I started up to head home, “hey Dewey, there is that sound again.” It will go away, and it did. Wow, driving home was easier than going. Ray is getting good at towing “his lady.” Speed limit safely all the way, cornered well, my choice in rides to escort her (2001 Ford F150) was just perfect.

You know US Route 5 heading south into Bellows Falls. Coming down the hill into the village the speed limit changes to 30 MPH (hey I am driving American so thinking MPH vice KPH). You know the stretch – flashing speed sign (thanking you for being at the right speed) then the police station, fire station, J&M Towing, and Lisai’s where I love to grocery shop. Approaching the police station I see a cruiser pull to the curb – the blue lights come on, I slide past. The cruiser comes out, siren blaring. Must be on a call, I pull over to make room.
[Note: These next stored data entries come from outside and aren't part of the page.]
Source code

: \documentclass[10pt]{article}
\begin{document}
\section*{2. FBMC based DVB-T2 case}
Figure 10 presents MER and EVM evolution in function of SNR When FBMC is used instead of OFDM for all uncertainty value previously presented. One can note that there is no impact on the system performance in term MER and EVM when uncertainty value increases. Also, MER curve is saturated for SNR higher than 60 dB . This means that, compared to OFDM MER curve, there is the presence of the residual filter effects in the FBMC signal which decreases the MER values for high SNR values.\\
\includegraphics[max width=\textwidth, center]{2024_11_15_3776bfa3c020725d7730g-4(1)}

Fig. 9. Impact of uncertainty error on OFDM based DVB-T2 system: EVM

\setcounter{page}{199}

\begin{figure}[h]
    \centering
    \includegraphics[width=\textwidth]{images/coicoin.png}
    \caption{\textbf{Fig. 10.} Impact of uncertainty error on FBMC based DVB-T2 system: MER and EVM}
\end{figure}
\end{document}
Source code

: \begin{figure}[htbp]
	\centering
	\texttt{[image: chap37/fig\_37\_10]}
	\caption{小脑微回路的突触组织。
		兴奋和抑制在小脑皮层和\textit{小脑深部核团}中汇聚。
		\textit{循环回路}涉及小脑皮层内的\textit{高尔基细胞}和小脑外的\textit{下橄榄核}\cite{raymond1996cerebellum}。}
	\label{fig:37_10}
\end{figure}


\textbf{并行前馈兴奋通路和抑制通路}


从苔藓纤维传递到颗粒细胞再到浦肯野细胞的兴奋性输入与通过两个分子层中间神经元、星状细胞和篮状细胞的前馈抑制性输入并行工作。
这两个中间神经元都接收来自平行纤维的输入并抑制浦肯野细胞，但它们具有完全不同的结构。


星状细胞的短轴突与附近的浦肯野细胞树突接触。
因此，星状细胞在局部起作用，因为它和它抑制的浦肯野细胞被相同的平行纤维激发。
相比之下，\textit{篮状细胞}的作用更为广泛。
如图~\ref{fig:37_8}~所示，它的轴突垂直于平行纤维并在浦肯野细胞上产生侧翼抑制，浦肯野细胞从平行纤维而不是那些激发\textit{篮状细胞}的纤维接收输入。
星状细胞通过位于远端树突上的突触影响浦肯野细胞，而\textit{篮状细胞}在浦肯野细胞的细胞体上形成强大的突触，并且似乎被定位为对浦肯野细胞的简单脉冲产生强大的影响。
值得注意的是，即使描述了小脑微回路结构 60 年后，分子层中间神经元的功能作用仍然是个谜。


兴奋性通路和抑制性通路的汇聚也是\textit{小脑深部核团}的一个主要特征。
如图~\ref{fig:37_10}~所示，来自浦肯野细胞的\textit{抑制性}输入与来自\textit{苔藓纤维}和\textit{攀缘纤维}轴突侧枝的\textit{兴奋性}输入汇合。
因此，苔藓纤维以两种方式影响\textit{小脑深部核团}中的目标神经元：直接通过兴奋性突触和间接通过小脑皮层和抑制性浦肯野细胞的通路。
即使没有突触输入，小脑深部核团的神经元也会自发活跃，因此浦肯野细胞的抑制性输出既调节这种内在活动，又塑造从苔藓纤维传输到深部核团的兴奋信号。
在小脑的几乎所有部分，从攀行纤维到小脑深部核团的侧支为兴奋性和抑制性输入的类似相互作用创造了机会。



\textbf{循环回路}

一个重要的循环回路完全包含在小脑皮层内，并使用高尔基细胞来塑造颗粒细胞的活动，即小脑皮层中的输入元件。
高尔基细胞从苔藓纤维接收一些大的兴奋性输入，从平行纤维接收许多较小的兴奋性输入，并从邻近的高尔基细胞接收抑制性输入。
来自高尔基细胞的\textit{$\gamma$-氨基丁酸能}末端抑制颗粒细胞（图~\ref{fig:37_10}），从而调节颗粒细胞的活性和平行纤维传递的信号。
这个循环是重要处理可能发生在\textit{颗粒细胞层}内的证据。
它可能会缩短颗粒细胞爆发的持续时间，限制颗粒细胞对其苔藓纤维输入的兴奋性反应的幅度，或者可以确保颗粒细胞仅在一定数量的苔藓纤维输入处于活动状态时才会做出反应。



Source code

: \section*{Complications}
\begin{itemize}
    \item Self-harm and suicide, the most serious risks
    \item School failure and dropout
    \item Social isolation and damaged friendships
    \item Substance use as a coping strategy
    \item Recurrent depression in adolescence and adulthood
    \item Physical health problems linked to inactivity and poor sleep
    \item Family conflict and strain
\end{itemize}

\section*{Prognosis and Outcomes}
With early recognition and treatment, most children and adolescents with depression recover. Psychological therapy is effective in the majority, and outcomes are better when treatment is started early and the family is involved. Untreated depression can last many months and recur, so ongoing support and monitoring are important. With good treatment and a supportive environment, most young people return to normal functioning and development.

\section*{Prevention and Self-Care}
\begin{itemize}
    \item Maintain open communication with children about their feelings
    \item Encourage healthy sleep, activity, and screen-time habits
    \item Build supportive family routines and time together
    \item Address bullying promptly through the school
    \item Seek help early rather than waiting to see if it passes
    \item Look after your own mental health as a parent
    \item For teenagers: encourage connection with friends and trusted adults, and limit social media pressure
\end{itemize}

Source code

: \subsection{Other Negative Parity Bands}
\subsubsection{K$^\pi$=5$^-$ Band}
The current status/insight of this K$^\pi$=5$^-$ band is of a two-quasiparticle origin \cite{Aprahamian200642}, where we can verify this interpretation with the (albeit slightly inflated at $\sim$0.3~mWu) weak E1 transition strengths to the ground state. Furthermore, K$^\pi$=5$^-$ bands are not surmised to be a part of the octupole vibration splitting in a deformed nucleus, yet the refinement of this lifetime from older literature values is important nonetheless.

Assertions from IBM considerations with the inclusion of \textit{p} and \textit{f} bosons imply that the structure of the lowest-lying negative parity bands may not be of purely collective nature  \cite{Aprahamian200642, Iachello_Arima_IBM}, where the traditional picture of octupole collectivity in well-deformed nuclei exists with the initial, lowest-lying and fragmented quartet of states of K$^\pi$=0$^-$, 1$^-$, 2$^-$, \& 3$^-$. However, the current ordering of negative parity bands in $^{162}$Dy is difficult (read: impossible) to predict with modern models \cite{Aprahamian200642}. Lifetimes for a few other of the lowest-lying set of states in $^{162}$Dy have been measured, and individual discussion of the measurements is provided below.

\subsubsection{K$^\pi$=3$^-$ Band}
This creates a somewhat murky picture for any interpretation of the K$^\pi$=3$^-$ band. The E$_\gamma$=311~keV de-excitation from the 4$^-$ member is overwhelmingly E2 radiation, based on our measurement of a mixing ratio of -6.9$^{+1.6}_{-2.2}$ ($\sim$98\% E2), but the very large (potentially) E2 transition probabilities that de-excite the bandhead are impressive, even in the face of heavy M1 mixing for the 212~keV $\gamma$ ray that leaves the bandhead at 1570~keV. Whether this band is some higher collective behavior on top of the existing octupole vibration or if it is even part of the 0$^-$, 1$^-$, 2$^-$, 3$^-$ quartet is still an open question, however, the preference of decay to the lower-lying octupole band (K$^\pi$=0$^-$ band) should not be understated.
Cruiser pulls up behind me, angles to block the road. Young officer comes up to me. My hands on the wheel to show I do not have a weapon in my hands. A female officer, just a kid, and I say, “hi officer, I know I was going the speed limit.” “Yes you are,” she replies, “but did you know you are on fire?” Well, Ms “I” think that beats your tale!

I get out as the fire trucks roll up (remember the fire station is just yards away). The gracious and polite officer tells me a Cota and Cota driver behind me had called the station advising flames were coming out from underneath LadyRABIII. We crawl under. Right side wheel is leaning out and rubbing body. Fireman pops hub cab and starts spraying something to cool the wheel. It smells. I go inside to check for fire – none. Heat sensor shows major problem underneath.

What can I say? Brief conversation with police officer, fire department, and the towing company that shows up (they were the closest to me – hey, I am talking feet). Do I try driving four and a half miles home? Do I want to lose the wheel on the bridge under reconstruction and screw up the bridge for hours? Do I want to lose the wheel on Route 12, and maybe not relate this tale? Load her up fellows. And we did.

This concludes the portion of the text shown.